Task input:

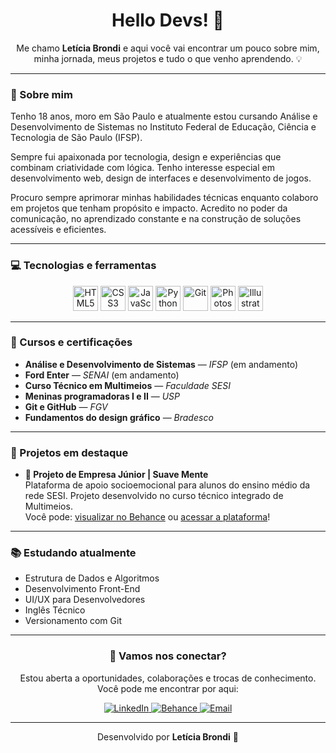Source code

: <h1 align="center"> Hello Devs! 👋</h1>

<p align="center">
    Me chamo <strong>Letícia Brondi</strong> e aqui você vai encontrar um pouco sobre mim, minha jornada, meus projetos e tudo o que venho aprendendo. 💡
</p>

---

<section >
  <h3>🧭 Sobre mim</h3>

  <p>
    Tenho 18 anos, moro em São Paulo e atualmente estou cursando Análise e Desenvolvimento de Sistemas no Instituto Federal de Educação, Ciência e Tecnologia de São Paulo (IFSP).
  </p>

  <p>
    Sempre fui apaixonada por tecnologia, design e experiências que combinam criatividade com lógica. Tenho interesse especial em desenvolvimento web, design de interfaces e desenvolvimento de jogos.
  </p>

  <p>
    Procuro sempre aprimorar minhas habilidades técnicas enquanto colaboro em projetos que tenham propósito e impacto. Acredito no poder da comunicação, no aprendizado constante e na construção de soluções acessíveis e eficientes.
  </p>
</section>

---

<section>
  <h3>💻 Tecnologias e ferramentas</h3>

  <div class="tech-icons" align="center">
    <img src="https://cdn.jsdelivr.net/gh/devicons/devicon/icons/html5/html5-original.svg" height="40" alt="HTML5" />
    <img src="https://cdn.jsdelivr.net/gh/devicons/devicon/icons/css3/css3-original.svg" height="40" alt="CSS3" />
    <img src="https://cdn.jsdelivr.net/gh/devicons/devicon/icons/javascript/javascript-original.svg" height="40" alt="JavaScript"/>
    <img src="https://cdn.jsdelivr.net/gh/devicons/devicon/icons/python/python-original.svg" height="40" alt="Python"/>
    <img src="https://cdn.jsdelivr.net/gh/devicons/devicon/icons/git/git-original.svg" height="40" alt="Git"/>
    <img src="https://cdn.jsdelivr.net/gh/devicons/devicon/icons/photoshop/photoshop-plain.svg" height="40" alt="Photoshop"/>
    <img src="https://cdn.jsdelivr.net/gh/devicons/devicon/icons/illustrator/illustrator-plain.svg" height="40" alt="Illustrator"/>
  </div>
</section>

---

<section >
  <h3>📖 Cursos e certificações</h3>

  <ul>
    <li><strong>Análise e Desenvolvimento de Sistemas</strong> — <em>IFSP</em> (em andamento)</li>
    <li><strong>Ford Enter</strong> — <em>SENAI</em> (em andamento)</li>
    <li><strong>Curso Técnico em Multimeios</strong> — <em>Faculdade SESI</em></li>
    <li><strong>Meninas programadoras I e II</strong> — <em>USP</em></li>
    <li><strong>Git e GitHub</strong> — <em>FGV</em></li>
    <li><strong>Fundamentos do design gráfico</strong> — <em>Bradesco</em></li>
  </ul>
</section>

---

<section>
  <h3>📌 Projetos em destaque</h3>

  <ul>
    <li>
      <strong>🧠 Projeto de Empresa Júnior | Suave Mente</strong>
      <br>
      Plataforma de apoio socioemocional para alunos do ensino médio da rede SESI. Projeto desenvolvido no curso técnico integrado de Multimeios.
      <br>
      Você pode: <a href="https://www.behance.net/leticiabrondi" target="_blank">visualizar no Behance</a> ou <a href="https://suavementeco.github.io/suavemente/" target="_blank">acessar a plataforma</a>!
    </li>
  </ul>
</section>

---

<section>
  <h3>📚 Estudando atualmente</h3>

  <ul>
    <li>Estrutura de Dados e Algoritmos</li>
    <li>Desenvolvimento Front-End</li>
    <li>UI/UX para Desenvolvedores</li>
    <li>Inglês Técnico</li>
    <li>Versionamento com Git</li>
  </ul>
</section>

---

<section class="social-links" align="center">
  <h3>🤝 Vamos nos conectar?</h3>

  <p>Estou aberta a oportunidades, colaborações e trocas de conhecimento.  
  Você pode me encontrar por aqui:</p>

  <a href="https://www.linkedin.com/in/leticiabrondi" target="_blank">
    <img src="https://img.shields.io/badge/LinkedIn-0077B5?style=for-the-badge&logo=linkedin&logoColor=white" alt="LinkedIn"/>
  </a>
  <a href="https://www.behance.net/leticiabrondi" target="_blank">
    <img src="https://img.shields.io/badge/Behance-1769ff?style=for-the-badge&logo=behance&logoColor=white" alt="Behance"/>
  </a>
    <a href="mailto:leticia.brondi@outlook.com" target="_blank">
    <img src="https://img.shields.io/badge/Email-333333?style=for-the-badge&logo=minutemailer&logoColor=white" alt="Email"/>
    </a>

</section>

---

<footer>
  <p align="center">Desenvolvido por <strong>Letícia Brondi</strong> 🤍</p>
</footer>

Aim of the task: Every record must be set down again exactly; pictures do not belong in the copy.

Your response:
Source code

: <h1 align="center"> Hello Devs! 👋</h1>

<p align="center">
    Me chamo <strong>Letícia Brondi</strong> e aqui você vai encontrar um pouco sobre mim, minha jornada, meus projetos e tudo o que venho aprendendo. 💡
</p>

---

<section >
  <h3>🧭 Sobre mim</h3>

  <p>
    Tenho 18 anos, moro em São Paulo e atualmente estou cursando Análise e Desenvolvimento de Sistemas no Instituto Federal de Educação, Ciência e Tecnologia de São Paulo (IFSP).
  </p>

  <p>
    Sempre fui apaixonada por tecnologia, design e experiências que combinam criatividade com lógica. Tenho interesse especial em desenvolvimento web, design de interfaces e desenvolvimento de jogos.
  </p>

  <p>
    Procuro sempre aprimorar minhas habilidades técnicas enquanto colaboro em projetos que tenham propósito e impacto. Acredito no poder da comunicação, no aprendizado constante e na construção de soluções acessíveis e eficientes.
  </p>
</section>

---

<section>
  <h3>💻 Tecnologias e ferramentas</h3>

  <div class="tech-icons" align="center">
    <img src="https://cdn.jsdelivr.net/gh/devicons/devicon/icons/html5/html5-original.svg" height="40" alt="HTML5" />
    <img src="https://cdn.jsdelivr.net/gh/devicons/devicon/icons/css3/css3-original.svg" height="40" alt="CSS3" />
    <img src="https://cdn.jsdelivr.net/gh/devicons/devicon/icons/javascript/javascript-original.svg" height="40" alt="JavaScript"/>
    <img src="https://cdn.jsdelivr.net/gh/devicons/devicon/icons/python/python-original.svg" height="40" alt="Python"/>
    <img src="https://cdn.jsdelivr.net/gh/devicons/devicon/icons/git/git-original.svg" height="40" alt="Git"/>
    <img src="https://cdn.jsdelivr.net/gh/devicons/devicon/icons/photoshop/photoshop-plain.svg" height="40" alt="Photoshop"/>
    <img src="https://cdn.jsdelivr.net/gh/devicons/devicon/icons/illustrator/illustrator-plain.svg" height="40" alt="Illustrator"/>
  </div>
</section>

---

<section >
  <h3>📖 Cursos e certificações</h3>

  <ul>
    <li><strong>Análise e Desenvolvimento de Sistemas</strong> — <em>IFSP</em> (em andamento)</li>
    <li><strong>Ford Enter</strong> — <em>SENAI</em> (em andamento)</li>
    <li><strong>Curso Técnico em Multimeios</strong> — <em>Faculdade SESI</em></li>
    <li><strong>Meninas programadoras I e II</strong> — <em>USP</em></li>
    <li><strong>Git e GitHub</strong> — <em>FGV</em></li>
    <li><strong>Fundamentos do design gráfico</strong> — <em>Bradesco</em></li>
  </ul>
</section>

---

<section>
  <h3>📌 Projetos em destaque</h3>

  <ul>
    <li>
      <strong>🧠 Projeto de Empresa Júnior | Suave Mente</strong>
      <br>
      Plataforma de apoio socioemocional para alunos do ensino médio da rede SESI. Projeto desenvolvido no curso técnico integrado de Multimeios.
      <br>
      Você pode: <a href="https://www.behance.net/leticiabrondi" target="_blank">visualizar no Behance</a> ou <a href="https://suavementeco.github.io/suavemente/" target="_blank">acessar a plataforma</a>!
    </li>
  </ul>
</section>

---

<section>
  <h3>📚 Estudando atualmente</h3>

  <ul>
    <li>Estrutura de Dados e Algoritmos</li>
    <li>Desenvolvimento Front-End</li>
    <li>UI/UX para Desenvolvedores</li>
    <li>Inglês Técnico</li>
    <li>Versionamento com Git</li>
  </ul>
</section>

---

<section class="social-links" align="center">
  <h3>🤝 Vamos nos conectar?</h3>

  <p>Estou aberta a oportunidades, colaborações e trocas de conhecimento.  
  Você pode me encontrar por aqui:</p>

  <a href="https://www.linkedin.com/in/leticiabrondi" target="_blank">
    <img src="https://img.shields.io/badge/LinkedIn-0077B5?style=for-the-badge&logo=linkedin&logoColor=white" alt="LinkedIn"/>
  </a>
  <a href="https://www.behance.net/leticiabrondi" target="_blank">
    <img src="https://img.shields.io/badge/Behance-1769ff?style=for-the-badge&logo=behance&logoColor=white" alt="Behance"/>
  </a>
    <a href="mailto:leticia.brondi@outlook.com" target="_blank">
    <img src="https://img.shields.io/badge/Email-333333?style=for-the-badge&logo=minutemailer&logoColor=white" alt="Email"/>
    </a>

</section>

---

<footer>
  <p align="center">Desenvolvido por <strong>Letícia Brondi</strong> 🤍</p>
</footer>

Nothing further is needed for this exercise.